Problem:
Only certain lines below are wanted: those starting at the line containing "- PDOException bei" and ending at the line containing "- Grunddaten: Tutoren", both included, each retyped exactly.

━━━━━ Data excerpts ━━━━━

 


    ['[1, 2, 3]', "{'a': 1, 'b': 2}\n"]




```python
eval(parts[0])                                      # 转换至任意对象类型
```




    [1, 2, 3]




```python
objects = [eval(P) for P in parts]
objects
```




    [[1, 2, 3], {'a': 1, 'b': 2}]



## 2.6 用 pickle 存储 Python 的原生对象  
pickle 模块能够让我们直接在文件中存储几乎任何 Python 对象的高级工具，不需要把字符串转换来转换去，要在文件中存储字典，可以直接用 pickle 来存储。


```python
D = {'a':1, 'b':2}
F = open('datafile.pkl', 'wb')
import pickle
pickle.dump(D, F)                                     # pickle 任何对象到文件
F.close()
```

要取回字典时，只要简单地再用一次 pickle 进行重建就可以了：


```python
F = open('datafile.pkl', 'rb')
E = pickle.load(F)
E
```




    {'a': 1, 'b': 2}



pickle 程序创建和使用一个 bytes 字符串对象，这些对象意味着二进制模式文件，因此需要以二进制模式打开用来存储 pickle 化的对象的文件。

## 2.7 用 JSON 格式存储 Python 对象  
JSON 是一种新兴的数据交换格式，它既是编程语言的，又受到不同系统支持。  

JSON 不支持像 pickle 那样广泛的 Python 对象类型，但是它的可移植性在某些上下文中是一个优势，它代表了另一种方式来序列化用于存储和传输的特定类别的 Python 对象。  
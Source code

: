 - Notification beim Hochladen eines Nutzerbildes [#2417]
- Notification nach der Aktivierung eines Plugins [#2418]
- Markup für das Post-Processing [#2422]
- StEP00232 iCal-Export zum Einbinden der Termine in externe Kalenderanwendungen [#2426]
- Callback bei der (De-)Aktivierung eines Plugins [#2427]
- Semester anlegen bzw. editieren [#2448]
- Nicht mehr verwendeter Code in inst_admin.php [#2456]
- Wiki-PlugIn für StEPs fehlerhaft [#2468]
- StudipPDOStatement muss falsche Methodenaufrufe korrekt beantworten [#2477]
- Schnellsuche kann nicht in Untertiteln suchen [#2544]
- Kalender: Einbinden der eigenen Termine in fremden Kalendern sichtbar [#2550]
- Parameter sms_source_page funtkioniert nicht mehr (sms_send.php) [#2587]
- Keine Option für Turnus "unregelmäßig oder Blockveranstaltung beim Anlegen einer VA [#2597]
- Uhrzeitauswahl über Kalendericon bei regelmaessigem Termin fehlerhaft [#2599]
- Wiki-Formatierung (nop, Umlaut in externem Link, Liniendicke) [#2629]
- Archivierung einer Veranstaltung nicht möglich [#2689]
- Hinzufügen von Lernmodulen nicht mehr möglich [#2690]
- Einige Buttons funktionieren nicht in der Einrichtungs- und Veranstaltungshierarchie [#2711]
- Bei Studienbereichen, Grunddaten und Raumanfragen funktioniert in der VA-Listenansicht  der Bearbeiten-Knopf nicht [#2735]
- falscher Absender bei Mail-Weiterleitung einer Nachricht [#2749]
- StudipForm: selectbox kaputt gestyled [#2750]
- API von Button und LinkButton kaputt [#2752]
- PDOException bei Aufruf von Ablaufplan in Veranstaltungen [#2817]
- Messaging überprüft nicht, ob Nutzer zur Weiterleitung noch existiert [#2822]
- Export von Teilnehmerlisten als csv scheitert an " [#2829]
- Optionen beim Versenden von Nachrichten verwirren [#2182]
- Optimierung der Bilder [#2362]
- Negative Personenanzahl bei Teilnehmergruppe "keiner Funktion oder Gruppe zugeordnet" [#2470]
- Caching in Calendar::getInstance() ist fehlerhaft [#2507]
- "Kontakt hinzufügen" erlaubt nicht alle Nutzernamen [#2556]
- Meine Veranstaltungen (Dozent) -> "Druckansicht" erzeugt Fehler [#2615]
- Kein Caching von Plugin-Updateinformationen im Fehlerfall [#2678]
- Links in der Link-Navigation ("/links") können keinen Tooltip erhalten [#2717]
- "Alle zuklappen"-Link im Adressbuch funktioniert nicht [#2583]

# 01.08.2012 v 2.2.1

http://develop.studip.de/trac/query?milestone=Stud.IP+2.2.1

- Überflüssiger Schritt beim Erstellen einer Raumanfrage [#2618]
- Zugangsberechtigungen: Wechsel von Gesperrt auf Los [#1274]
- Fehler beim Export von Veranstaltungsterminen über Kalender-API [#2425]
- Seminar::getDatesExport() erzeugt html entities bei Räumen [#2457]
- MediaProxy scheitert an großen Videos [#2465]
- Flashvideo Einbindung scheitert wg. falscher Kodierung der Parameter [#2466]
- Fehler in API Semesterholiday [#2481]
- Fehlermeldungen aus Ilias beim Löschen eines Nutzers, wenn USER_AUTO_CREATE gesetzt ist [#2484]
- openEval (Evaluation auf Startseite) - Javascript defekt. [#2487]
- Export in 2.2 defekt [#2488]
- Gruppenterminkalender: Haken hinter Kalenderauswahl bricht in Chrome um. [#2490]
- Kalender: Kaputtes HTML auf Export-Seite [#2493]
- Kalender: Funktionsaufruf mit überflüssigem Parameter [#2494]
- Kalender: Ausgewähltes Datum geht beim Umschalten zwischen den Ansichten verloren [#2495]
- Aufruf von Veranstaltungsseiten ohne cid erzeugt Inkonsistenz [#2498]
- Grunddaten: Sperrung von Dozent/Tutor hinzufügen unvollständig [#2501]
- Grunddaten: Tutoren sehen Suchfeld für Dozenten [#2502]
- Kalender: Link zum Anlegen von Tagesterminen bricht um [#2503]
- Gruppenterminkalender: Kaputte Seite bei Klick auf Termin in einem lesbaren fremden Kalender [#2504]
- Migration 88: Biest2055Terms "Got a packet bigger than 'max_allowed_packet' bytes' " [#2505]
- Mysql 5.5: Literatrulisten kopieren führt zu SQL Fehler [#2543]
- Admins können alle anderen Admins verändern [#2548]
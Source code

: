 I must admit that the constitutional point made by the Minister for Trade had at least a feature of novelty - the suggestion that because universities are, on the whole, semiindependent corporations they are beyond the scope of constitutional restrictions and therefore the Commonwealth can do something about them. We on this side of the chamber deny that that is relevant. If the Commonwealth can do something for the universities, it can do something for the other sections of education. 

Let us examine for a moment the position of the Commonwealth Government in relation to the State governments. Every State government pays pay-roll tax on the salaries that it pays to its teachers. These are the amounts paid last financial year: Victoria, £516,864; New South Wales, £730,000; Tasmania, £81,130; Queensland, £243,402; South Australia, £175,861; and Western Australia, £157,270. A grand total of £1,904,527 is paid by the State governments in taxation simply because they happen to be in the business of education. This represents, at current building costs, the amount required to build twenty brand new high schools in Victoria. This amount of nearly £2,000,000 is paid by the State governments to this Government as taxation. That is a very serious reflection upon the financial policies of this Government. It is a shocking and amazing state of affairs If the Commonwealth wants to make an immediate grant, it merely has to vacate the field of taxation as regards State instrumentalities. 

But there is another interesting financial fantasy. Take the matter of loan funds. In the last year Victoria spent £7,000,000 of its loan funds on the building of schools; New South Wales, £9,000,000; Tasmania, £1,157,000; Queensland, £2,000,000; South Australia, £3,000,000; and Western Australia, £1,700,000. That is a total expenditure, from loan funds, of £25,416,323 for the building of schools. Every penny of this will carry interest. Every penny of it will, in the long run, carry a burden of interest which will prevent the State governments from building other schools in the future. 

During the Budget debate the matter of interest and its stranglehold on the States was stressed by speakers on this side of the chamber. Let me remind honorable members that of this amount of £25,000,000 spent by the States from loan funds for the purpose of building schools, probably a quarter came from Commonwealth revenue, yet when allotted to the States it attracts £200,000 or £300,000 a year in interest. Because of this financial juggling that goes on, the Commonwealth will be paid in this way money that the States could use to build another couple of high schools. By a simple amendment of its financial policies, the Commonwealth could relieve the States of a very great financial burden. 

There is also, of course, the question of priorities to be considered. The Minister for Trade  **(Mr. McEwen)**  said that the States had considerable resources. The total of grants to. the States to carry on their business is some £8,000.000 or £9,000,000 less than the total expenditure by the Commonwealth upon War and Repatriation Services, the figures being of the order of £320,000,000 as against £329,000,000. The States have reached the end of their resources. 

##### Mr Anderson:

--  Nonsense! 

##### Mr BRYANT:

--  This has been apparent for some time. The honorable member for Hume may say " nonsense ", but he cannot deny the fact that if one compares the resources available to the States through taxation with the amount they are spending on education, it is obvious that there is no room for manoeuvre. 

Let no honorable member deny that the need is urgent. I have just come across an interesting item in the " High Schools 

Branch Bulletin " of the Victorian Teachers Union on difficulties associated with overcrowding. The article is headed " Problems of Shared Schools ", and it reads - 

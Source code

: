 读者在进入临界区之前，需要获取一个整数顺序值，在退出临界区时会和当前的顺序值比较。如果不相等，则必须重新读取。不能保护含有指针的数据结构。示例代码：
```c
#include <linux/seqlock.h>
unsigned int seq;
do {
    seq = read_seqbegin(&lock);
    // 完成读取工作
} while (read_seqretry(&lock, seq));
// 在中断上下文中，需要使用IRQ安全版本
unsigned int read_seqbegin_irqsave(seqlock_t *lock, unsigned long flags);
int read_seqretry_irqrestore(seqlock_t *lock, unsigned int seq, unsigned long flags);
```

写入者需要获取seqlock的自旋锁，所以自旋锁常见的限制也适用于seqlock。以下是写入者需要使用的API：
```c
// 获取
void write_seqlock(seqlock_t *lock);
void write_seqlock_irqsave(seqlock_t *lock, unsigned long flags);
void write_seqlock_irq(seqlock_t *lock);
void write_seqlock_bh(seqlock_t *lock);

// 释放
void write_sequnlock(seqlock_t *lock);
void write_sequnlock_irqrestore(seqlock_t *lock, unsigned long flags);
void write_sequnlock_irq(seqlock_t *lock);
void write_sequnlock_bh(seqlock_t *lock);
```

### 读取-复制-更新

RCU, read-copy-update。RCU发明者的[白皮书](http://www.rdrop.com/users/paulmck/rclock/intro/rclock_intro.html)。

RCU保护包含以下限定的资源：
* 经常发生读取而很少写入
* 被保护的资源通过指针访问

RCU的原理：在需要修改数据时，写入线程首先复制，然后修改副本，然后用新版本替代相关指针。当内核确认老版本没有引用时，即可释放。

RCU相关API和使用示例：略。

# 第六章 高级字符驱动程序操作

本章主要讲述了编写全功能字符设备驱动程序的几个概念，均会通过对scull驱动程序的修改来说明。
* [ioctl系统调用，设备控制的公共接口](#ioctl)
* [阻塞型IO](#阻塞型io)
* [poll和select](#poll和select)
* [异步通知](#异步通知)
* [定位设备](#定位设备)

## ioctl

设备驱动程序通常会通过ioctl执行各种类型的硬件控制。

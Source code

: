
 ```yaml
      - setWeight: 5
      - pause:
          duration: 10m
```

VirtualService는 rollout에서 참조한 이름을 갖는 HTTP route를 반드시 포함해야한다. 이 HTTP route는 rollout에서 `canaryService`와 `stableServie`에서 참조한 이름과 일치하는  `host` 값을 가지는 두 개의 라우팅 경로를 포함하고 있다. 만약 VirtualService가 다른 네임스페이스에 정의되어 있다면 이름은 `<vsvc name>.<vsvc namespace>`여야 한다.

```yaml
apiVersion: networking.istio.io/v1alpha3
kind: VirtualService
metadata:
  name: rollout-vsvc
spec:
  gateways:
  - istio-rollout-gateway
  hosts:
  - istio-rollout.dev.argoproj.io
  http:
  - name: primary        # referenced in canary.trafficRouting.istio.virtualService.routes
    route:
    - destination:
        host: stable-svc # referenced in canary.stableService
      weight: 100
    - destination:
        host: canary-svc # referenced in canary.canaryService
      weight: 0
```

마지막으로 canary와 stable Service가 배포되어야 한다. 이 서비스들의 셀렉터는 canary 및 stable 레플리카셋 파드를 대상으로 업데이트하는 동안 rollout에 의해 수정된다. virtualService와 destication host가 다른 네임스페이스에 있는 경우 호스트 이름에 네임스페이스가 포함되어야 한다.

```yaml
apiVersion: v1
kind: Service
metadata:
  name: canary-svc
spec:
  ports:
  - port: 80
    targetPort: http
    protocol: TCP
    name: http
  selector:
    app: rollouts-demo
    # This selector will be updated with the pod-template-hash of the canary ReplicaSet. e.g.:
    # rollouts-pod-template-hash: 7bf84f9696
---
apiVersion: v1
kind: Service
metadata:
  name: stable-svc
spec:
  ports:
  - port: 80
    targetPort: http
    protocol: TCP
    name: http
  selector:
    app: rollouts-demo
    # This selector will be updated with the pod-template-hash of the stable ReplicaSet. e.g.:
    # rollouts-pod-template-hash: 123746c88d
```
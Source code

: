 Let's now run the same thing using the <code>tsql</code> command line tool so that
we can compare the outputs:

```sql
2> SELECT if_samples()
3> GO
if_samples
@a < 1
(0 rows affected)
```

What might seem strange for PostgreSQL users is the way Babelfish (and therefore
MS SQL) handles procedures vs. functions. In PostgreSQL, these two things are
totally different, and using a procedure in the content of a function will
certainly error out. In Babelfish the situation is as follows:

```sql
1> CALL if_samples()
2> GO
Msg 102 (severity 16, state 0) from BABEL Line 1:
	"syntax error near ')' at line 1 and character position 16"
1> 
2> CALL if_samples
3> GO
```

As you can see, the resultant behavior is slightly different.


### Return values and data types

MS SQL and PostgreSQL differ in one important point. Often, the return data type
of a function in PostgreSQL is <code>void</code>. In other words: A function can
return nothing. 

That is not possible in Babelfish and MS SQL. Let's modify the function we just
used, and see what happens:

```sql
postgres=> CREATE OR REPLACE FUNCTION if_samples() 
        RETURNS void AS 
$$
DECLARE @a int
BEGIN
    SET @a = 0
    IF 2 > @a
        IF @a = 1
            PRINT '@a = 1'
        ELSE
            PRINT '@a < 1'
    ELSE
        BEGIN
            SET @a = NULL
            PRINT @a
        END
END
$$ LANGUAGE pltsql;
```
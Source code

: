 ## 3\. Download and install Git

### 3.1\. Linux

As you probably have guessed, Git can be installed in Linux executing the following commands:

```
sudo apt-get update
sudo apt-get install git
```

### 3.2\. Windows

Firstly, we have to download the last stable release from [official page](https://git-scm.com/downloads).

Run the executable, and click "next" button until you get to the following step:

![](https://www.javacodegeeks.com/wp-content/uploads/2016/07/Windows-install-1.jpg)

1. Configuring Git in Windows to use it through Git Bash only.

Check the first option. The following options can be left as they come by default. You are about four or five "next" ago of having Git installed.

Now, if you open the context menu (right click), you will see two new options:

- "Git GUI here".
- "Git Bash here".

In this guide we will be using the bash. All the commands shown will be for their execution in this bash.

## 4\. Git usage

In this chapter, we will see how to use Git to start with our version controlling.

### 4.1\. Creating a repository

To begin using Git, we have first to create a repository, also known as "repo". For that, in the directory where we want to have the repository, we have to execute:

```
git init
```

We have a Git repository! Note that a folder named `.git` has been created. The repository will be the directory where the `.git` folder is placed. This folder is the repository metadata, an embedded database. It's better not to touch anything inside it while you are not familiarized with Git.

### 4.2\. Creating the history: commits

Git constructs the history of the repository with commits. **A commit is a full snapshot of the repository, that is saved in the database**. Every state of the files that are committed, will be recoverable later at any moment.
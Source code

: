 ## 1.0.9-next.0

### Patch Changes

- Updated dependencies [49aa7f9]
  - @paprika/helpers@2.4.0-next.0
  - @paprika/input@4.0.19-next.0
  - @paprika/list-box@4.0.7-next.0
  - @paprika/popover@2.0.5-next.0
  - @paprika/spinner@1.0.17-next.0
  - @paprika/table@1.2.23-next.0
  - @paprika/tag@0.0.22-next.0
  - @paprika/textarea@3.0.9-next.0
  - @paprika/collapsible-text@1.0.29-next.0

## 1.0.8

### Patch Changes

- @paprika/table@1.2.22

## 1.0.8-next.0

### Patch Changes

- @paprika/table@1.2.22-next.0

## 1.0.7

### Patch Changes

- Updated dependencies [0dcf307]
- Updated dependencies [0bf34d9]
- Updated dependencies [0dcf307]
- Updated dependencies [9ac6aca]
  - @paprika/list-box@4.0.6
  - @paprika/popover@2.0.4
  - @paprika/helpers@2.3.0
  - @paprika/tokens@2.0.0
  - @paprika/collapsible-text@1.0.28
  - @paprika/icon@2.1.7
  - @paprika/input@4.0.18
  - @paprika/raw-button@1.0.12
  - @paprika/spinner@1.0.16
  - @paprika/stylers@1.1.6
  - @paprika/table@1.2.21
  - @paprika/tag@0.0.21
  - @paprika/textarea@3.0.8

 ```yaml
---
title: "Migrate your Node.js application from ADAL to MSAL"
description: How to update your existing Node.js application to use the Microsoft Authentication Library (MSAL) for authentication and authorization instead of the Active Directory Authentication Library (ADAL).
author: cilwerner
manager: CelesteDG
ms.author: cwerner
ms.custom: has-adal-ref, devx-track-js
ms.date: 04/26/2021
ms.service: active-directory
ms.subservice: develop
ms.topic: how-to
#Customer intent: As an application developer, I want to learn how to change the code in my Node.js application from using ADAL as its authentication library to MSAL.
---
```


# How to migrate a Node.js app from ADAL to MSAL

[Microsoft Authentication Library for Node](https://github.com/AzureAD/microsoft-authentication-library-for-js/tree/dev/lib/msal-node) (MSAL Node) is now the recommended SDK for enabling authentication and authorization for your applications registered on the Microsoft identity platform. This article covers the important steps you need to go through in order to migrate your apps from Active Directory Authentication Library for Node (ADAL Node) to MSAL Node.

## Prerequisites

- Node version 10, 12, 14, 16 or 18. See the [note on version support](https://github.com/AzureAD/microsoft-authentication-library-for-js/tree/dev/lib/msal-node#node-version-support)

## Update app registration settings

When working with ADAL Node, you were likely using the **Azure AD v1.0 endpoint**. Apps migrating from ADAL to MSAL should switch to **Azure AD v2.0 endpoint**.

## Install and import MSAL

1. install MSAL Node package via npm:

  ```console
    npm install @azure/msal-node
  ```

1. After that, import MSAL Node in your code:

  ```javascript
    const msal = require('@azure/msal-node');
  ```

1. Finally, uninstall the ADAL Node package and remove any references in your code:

━━━━━

Exercise output:
- PDOException bei Aufruf von Ablaufplan in Veranstaltungen [#2817]
- Messaging überprüft nicht, ob Nutzer zur Weiterleitung noch existiert [#2822]
- Export von Teilnehmerlisten als csv scheitert an " [#2829]
- Optionen beim Versenden von Nachrichten verwirren [#2182]
- Optimierung der Bilder [#2362]
- Negative Personenanzahl bei Teilnehmergruppe "keiner Funktion oder Gruppe zugeordnet" [#2470]
- Caching in Calendar::getInstance() ist fehlerhaft [#2507]
- "Kontakt hinzufügen" erlaubt nicht alle Nutzernamen [#2556]
- Meine Veranstaltungen (Dozent) -> "Druckansicht" erzeugt Fehler [#2615]
- Kein Caching von Plugin-Updateinformationen im Fehlerfall [#2678]
- Links in der Link-Navigation ("/links") können keinen Tooltip erhalten [#2717]
- "Alle zuklappen"-Link im Adressbuch funktioniert nicht [#2583]

# 01.08.2012 v 2.2.1

http://develop.studip.de/trac/query?milestone=Stud.IP+2.2.1

- Überflüssiger Schritt beim Erstellen einer Raumanfrage [#2618]
- Zugangsberechtigungen: Wechsel von Gesperrt auf Los [#1274]
- Fehler beim Export von Veranstaltungsterminen über Kalender-API [#2425]
- Seminar::getDatesExport() erzeugt html entities bei Räumen [#2457]
- MediaProxy scheitert an großen Videos [#2465]
- Flashvideo Einbindung scheitert wg. falscher Kodierung der Parameter [#2466]
- Fehler in API Semesterholiday [#2481]
- Fehlermeldungen aus Ilias beim Löschen eines Nutzers, wenn USER_AUTO_CREATE gesetzt ist [#2484]
- openEval (Evaluation auf Startseite) - Javascript defekt. [#2487]
- Export in 2.2 defekt [#2488]
- Gruppenterminkalender: Haken hinter Kalenderauswahl bricht in Chrome um. [#2490]
- Kalender: Kaputtes HTML auf Export-Seite [#2493]
- Kalender: Funktionsaufruf mit überflüssigem Parameter [#2494]
- Kalender: Ausgewähltes Datum geht beim Umschalten zwischen den Ansichten verloren [#2495]
- Aufruf von Veranstaltungsseiten ohne cid erzeugt Inkonsistenz [#2498]
- Grunddaten: Sperrung von Dozent/Tutor hinzufügen unvollständig [#2501]
- Grunddaten: Tutoren sehen Suchfeld für Dozenten [#2502]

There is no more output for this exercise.